Yoshie Takeshita (竹下 佳江 Takeshita Yoshie, born March 18, 1978) is a retired Japanese volleyball player who played for JT Marvelous. She served as Head Coach of Japanese volleyball team Victorina Himeji. and now serves as Executive Adviser.

She played for the All-Japan women's volleyball team and was a participant at the 2004 Summer Olympics, 2008 Summer Olympics and 2012 Olympics. At the 2012 Olympics, she was part of the Japanese team that won the bronze medal.  She was also part of the 2010 Japanese Women's team that won bronze at the world championships, beating the US in the bronze medal match.

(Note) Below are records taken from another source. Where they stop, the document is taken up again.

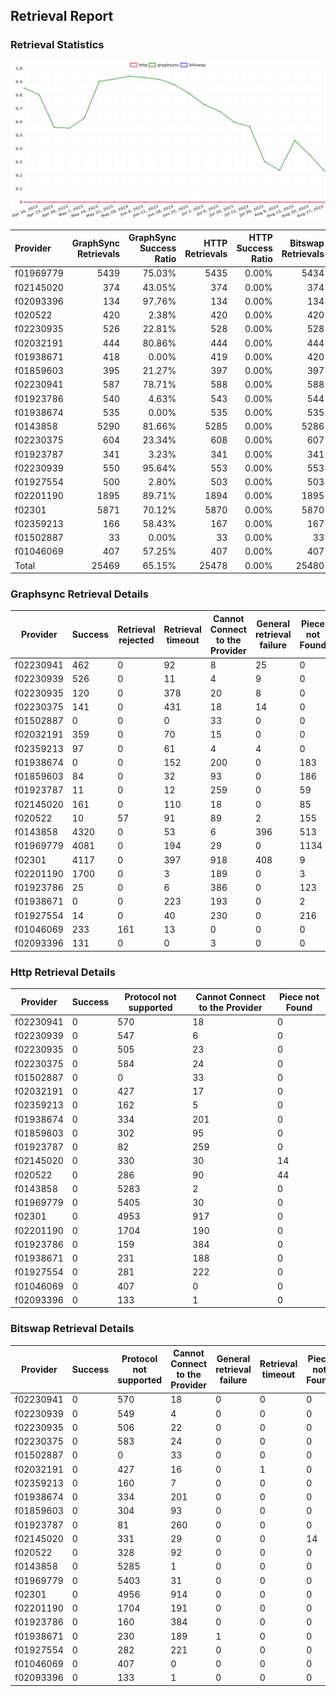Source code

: ## Retrieval Report
### Retrieval Statistics
<img src="https://raw.githubusercontent.com/data-preservation-programs/filplus-checker-assets/main/filecoin-project/filecoin-plus-large-datasets/issues/1248/1693454601494.png"/>

| Provider  | GraphSync Retrievals | GraphSync Success Ratio | HTTP Retrievals | HTTP Success Ratio | Bitswap Retrievals | Bitswap Success Ratio |
| :-------- | -------------------: | ----------------------: | --------------: | -----------------: | -----------------: | --------------------: |
| f01969779 |                 5439 |                  75.03% |            5435 |              0.00% |               5434 |                 0.00% |
| f02145020 |                  374 |                  43.05% |             374 |              0.00% |                374 |                 0.00% |
| f02093396 |                  134 |                  97.76% |             134 |              0.00% |                134 |                 0.00% |
| f020522   |                  420 |                   2.38% |             420 |              0.00% |                420 |                 0.00% |
| f02230935 |                  526 |                  22.81% |             528 |              0.00% |                528 |                 0.00% |
| f02032191 |                  444 |                  80.86% |             444 |              0.00% |                444 |                 0.00% |
| f01938671 |                  418 |                   0.00% |             419 |              0.00% |                420 |                 0.00% |
| f01859603 |                  395 |                  21.27% |             397 |              0.00% |                397 |                 0.00% |
| f02230941 |                  587 |                  78.71% |             588 |              0.00% |                588 |                 0.00% |
| f01923786 |                  540 |                   4.63% |             543 |              0.00% |                544 |                 0.00% |
| f01938674 |                  535 |                   0.00% |             535 |              0.00% |                535 |                 0.00% |
| f0143858  |                 5290 |                  81.66% |            5285 |              0.00% |               5286 |                 0.00% |
| f02230375 |                  604 |                  23.34% |             608 |              0.00% |                607 |                 0.00% |
| f01923787 |                  341 |                   3.23% |             341 |              0.00% |                341 |                 0.00% |
| f02230939 |                  550 |                  95.64% |             553 |              0.00% |                553 |                 0.00% |
| f01927554 |                  500 |                   2.80% |             503 |              0.00% |                503 |                 0.00% |
| f02201190 |                 1895 |                  89.71% |            1894 |              0.00% |               1895 |                 0.00% |
| f02301    |                 5871 |                  70.12% |            5870 |              0.00% |               5870 |                 0.00% |
| f02359213 |                  166 |                  58.43% |             167 |              0.00% |                167 |                 0.00% |
| f01502887 |                   33 |                   0.00% |              33 |              0.00% |                 33 |                 0.00% |
| f01046069 |                  407 |                  57.25% |             407 |              0.00% |                407 |                 0.00% |
| Total     |                25469 |                  65.15% |           25478 |              0.00% |              25480 |                 0.00% |

### Graphsync Retrieval Details
| Provider  | Success | Retrieval rejected | Retrieval timeout | Cannot Connect to the Provider | General retrieval failure | Piece not Found | Unconfirmed block transfer |
| --------- | ------- | ------------------ | ----------------- | ------------------------------ | ------------------------- | --------------- | -------------------------- |
| f02230941 | 462     | 0                  | 92                | 8                              | 25                        | 0               | 0                          |
| f02230939 | 526     | 0                  | 11                | 4                              | 9                         | 0               | 0                          |
| f02230935 | 120     | 0                  | 378               | 20                             | 8                         | 0               | 0                          |
| f02230375 | 141     | 0                  | 431               | 18                             | 14                        | 0               | 0                          |
| f01502887 | 0       | 0                  | 0                 | 33                             | 0                         | 0               | 0                          |
| f02032191 | 359     | 0                  | 70                | 15                             | 0                         | 0               | 0                          |
| f02359213 | 97      | 0                  | 61                | 4                              | 4                         | 0               | 0                          |
| f01938674 | 0       | 0                  | 152               | 200                            | 0                         | 183             | 0                          |
| f01859603 | 84      | 0                  | 32                | 93                             | 0                         | 186             | 0                          |
| f01923787 | 11      | 0                  | 12                | 259                            | 0                         | 59              | 0                          |
| f02145020 | 161     | 0                  | 110               | 18                             | 0                         | 85              | 0                          |
| f020522   | 10      | 57                 | 91                | 89                             | 2                         | 155             | 16                         |
| f0143858  | 4320    | 0                  | 53                | 6                              | 396                       | 513             | 2                          |
| f01969779 | 4081    | 0                  | 194               | 29                             | 0                         | 1134            | 1                          |
| f02301    | 4117    | 0                  | 397               | 918                            | 408                       | 9               | 22                         |
| f02201190 | 1700    | 0                  | 3                 | 189                            | 0                         | 3               | 0                          |
| f01923786 | 25      | 0                  | 6                 | 386                            | 0                         | 123             | 0                          |
| f01938671 | 0       | 0                  | 223               | 193                            | 0                         | 2               | 0                          |
| f01927554 | 14      | 0                  | 40                | 230                            | 0                         | 216             | 0                          |
| f01046069 | 233     | 161                | 13                | 0                              | 0                         | 0               | 0                          |
| f02093396 | 131     | 0                  | 0                 | 3                              | 0                         | 0               | 0                          |

### Http Retrieval Details
| Provider  | Success | Protocol not supported | Cannot Connect to the Provider | Piece not Found |
| --------- | ------- | ---------------------- | ------------------------------ | --------------- |
| f02230941 | 0       | 570                    | 18                             | 0               |
| f02230939 | 0       | 547                    | 6                              | 0               |
| f02230935 | 0       | 505                    | 23                             | 0               |
| f02230375 | 0       | 584                    | 24                             | 0               |
| f01502887 | 0       | 0                      | 33                             | 0               |
| f02032191 | 0       | 427                    | 17                             | 0               |
| f02359213 | 0       | 162                    | 5                              | 0               |
| f01938674 | 0       | 334                    | 201                            | 0               |
| f01859603 | 0       | 302                    | 95                             | 0               |
| f01923787 | 0       | 82                     | 259                            | 0               |
| f02145020 | 0       | 330                    | 30                             | 14              |
| f020522   | 0       | 286                    | 90                             | 44              |
| f0143858  | 0       | 5283                   | 2                              | 0               |
| f01969779 | 0       | 5405                   | 30                             | 0               |
| f02301    | 0       | 4953                   | 917                            | 0               |
| f02201190 | 0       | 1704                   | 190                            | 0               |
| f01923786 | 0       | 159                    | 384                            | 0               |
| f01938671 | 0       | 231                    | 188                            | 0               |
| f01927554 | 0       | 281                    | 222                            | 0               |
| f01046069 | 0       | 407                    | 0                              | 0               |
| f02093396 | 0       | 133                    | 1                              | 0               |

### Bitswap Retrieval Details
| Provider  | Success | Protocol not supported | Cannot Connect to the Provider | General retrieval failure | Retrieval timeout | Piece not Found |
| --------- | ------- | ---------------------- | ------------------------------ | ------------------------- | ----------------- | --------------- |
| f02230941 | 0       | 570                    | 18                             | 0                         | 0                 | 0               |
| f02230939 | 0       | 549                    | 4                              | 0                         | 0                 | 0               |
| f02230935 | 0       | 506                    | 22                             | 0                         | 0                 | 0               |
| f02230375 | 0       | 583                    | 24                             | 0                         | 0                 | 0               |
| f01502887 | 0       | 0                      | 33                             | 0                         | 0                 | 0               |
| f02032191 | 0       | 427                    | 16                             | 0                         | 1                 | 0               |
| f02359213 | 0       | 160                    | 7                              | 0                         | 0                 | 0               |
| f01938674 | 0       | 334                    | 201                            | 0                         | 0                 | 0               |
| f01859603 | 0       | 304                    | 93                             | 0                         | 0                 | 0               |
| f01923787 | 0       | 81                     | 260                            | 0                         | 0                 | 0               |
| f02145020 | 0       | 331                    | 29                             | 0                         | 0                 | 14              |
| f020522   | 0       | 328                    | 92                             | 0                         | 0                 | 0               |
| f0143858  | 0       | 5285                   | 1                              | 0                         | 0                 | 0               |
| f01969779 | 0       | 5403                   | 31                             | 0                         | 0                 | 0               |
| f02301    | 0       | 4956                   | 914                            | 0                         | 0                 | 0               |
| f02201190 | 0       | 1704                   | 191                            | 0                         | 0                 | 0               |
| f01923786 | 0       | 160                    | 384                            | 0                         | 0                 | 0               |
| f01938671 | 0       | 230                    | 189                            | 1                         | 0                 | 0               |
| f01927554 | 0       | 282                    | 221                            | 0                         | 0                 | 0               |
| f01046069 | 0       | 407                    | 0                              | 0                         | 0                 | 0               |
| f02093396 | 0       | 133                    | 1                              | 0                         | 0                 | 0               |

Her nickname was World's smallest and strongest setter (世界 最小 最強 セッター Sekai saisho saikyo setter). She was the captain of the Japanese volleyball team during the 2006 World Championship and took the most valuable player award.

On 28 September 2012 JT Marvelous announced her retirement.　On 21 June 2013 Takeshita was selected to become a member of the directors of Japan Volleyball Association.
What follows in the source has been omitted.